③部下の”スモールサクセス”を賞賛しない

 大きな成果(目標達成)の裏には、小さな成果(目標達成)の積み重ねがあり、そのさらに裏には、結果的には何の役にも立たなかった苦労も山ほどあるはずです。

 これらすべてに、部下の時間(命)が使われています。

 だから、仮に大きな成果(例えば大型受注)に繋がらなかったとしても、そこに至るまでの小さな成果(例えば、最終コンペまでには残れた)や、結局使わなかったけど一生懸命作った提案書などについて、上司は最大限の賞賛を部下に送るべきです。

 未だに、

 「俺は数字しか見ない。結果でしか評価しない!」

 と偉そうに抜かす絶滅危惧種の管理職・幹部がいますが、こういう管理職・幹部はどんどん居場所がなくなります。

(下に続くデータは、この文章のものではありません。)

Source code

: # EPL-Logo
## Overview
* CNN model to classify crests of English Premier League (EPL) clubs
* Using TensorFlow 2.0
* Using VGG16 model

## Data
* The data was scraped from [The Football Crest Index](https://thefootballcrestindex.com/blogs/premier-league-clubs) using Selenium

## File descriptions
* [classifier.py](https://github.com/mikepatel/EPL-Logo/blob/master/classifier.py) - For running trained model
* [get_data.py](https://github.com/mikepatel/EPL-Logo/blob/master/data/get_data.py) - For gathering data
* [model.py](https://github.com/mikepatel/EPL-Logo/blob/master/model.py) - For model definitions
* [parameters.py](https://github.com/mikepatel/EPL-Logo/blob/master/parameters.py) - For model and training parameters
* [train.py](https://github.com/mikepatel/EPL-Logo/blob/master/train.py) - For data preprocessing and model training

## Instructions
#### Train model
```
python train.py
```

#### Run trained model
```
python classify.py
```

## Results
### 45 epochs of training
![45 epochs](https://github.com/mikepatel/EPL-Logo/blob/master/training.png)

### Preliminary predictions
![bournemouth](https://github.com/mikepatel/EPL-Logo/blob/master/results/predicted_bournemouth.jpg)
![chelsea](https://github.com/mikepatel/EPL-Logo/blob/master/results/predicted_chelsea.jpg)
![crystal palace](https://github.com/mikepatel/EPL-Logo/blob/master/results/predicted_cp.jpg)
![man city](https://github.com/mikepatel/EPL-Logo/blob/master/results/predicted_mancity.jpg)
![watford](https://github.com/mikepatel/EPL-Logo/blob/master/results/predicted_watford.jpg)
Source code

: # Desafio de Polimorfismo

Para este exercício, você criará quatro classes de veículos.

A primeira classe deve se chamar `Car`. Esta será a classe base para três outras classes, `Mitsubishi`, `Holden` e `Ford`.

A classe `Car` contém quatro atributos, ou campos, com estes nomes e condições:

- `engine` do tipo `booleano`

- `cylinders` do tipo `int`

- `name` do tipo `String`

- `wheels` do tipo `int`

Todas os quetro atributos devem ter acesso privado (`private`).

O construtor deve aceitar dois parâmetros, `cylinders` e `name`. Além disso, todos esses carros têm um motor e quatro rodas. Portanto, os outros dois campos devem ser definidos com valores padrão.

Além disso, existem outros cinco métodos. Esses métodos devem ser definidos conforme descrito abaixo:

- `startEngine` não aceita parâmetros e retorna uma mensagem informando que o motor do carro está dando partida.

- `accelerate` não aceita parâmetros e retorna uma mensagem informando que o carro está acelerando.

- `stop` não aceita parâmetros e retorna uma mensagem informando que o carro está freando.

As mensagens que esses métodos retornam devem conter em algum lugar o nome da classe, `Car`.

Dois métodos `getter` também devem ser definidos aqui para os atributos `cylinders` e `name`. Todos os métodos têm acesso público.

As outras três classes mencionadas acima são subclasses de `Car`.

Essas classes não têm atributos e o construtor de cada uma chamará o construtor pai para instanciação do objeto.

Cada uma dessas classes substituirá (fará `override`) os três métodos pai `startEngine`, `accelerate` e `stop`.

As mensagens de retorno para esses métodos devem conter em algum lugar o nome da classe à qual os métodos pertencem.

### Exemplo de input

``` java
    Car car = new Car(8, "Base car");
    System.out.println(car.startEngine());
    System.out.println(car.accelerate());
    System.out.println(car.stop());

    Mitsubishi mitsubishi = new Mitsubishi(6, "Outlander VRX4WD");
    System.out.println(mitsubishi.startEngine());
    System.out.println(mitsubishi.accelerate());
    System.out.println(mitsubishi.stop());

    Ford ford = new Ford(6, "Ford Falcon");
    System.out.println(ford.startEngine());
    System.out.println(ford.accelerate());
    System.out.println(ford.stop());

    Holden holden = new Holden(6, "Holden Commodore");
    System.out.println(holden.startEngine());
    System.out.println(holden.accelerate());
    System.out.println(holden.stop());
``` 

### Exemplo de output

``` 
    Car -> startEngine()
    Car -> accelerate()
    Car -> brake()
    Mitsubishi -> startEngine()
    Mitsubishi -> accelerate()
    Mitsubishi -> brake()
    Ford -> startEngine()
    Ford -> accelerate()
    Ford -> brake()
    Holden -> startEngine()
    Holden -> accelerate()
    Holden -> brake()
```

 当たり前ですが、明確な結果・成果は賞与等の金銭で最大限報いるべきです。いちいち努力や頑張りなどを組み込む必要はありません。

 しかし”賞賛”はお金である必要はありません。

 「君が頑張ったことは、ちゃんと見ていたし、認めているし、感謝をしているよ。」

 と承認してあげることが何よりも大切なのです。

 なお、これができない管理職・幹部は、そもそも部下を見ていない(気にかけていない)ということです。

 そんな人材を、管理職・幹部に据えていてはいけませんよね。

 自分の部下のことを「余人をもって代え難い仲間」として尊重できていたら、会社は悪くなるわけがないのです。

まとめ

 さて、今日は少々長い記事となりましたが、最後までお読みくださり、ありがとうございました。

 自分の部下のことを「余人をもって代え難い仲間」として尊重できていたら、会社は悪くなるわけがないはずです。

 少しでも、お役に立てば嬉しいです。